Exactly the lines from the one with "Heat pumps can" to the end of the listing must be repeated, both ends included, with nothing added.

○ ○ ○ ○

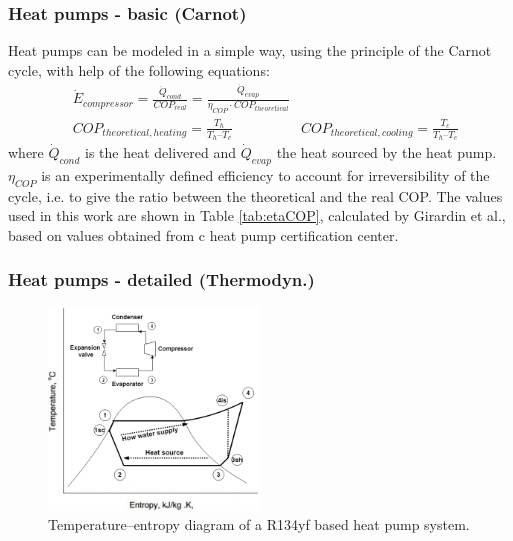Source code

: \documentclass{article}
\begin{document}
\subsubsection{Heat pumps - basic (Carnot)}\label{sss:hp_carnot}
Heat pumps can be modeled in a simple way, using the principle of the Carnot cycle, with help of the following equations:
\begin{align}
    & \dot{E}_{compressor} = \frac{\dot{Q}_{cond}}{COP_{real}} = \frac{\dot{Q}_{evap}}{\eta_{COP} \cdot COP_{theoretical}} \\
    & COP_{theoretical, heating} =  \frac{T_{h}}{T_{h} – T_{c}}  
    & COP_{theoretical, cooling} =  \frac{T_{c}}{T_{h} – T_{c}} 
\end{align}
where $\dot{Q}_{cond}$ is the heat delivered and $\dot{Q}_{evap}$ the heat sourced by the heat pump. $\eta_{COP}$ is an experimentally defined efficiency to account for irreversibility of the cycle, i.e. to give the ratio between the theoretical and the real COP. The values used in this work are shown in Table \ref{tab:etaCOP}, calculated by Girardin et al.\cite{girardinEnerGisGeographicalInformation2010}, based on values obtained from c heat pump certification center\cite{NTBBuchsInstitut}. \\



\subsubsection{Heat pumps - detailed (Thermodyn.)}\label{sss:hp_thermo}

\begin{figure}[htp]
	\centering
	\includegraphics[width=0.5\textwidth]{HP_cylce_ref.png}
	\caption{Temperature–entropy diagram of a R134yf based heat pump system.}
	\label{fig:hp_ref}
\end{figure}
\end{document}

○ ○ ○ ○

• _Solution_
Heat pumps can be modeled in a simple way, using the principle of the Carnot cycle, with help of the following equations:
\begin{align}
    & \dot{E}_{compressor} = \frac{\dot{Q}_{cond}}{COP_{real}} = \frac{\dot{Q}_{evap}}{\eta_{COP} \cdot COP_{theoretical}} \\
    & COP_{theoretical, heating} =  \frac{T_{h}}{T_{h} – T_{c}}  
    & COP_{theoretical, cooling} =  \frac{T_{c}}{T_{h} – T_{c}} 
\end{align}
where $\dot{Q}_{cond}$ is the heat delivered and $\dot{Q}_{evap}$ the heat sourced by the heat pump. $\eta_{COP}$ is an experimentally defined efficiency to account for irreversibility of the cycle, i.e. to give the ratio between the theoretical and the real COP. The values used in this work are shown in Table \ref{tab:etaCOP}, calculated by Girardin et al.\cite{girardinEnerGisGeographicalInformation2010}, based on values obtained from c heat pump certification center\cite{NTBBuchsInstitut}. \\



\subsubsection{Heat pumps - detailed (Thermodyn.)}\label{sss:hp_thermo}

\begin{figure}[htp]
	\centering
	\includegraphics[width=0.5\textwidth]{HP_cylce_ref.png}
	\caption{Temperature–entropy diagram of a R134yf based heat pump system.}
	\label{fig:hp_ref}
\end{figure}
\end{document}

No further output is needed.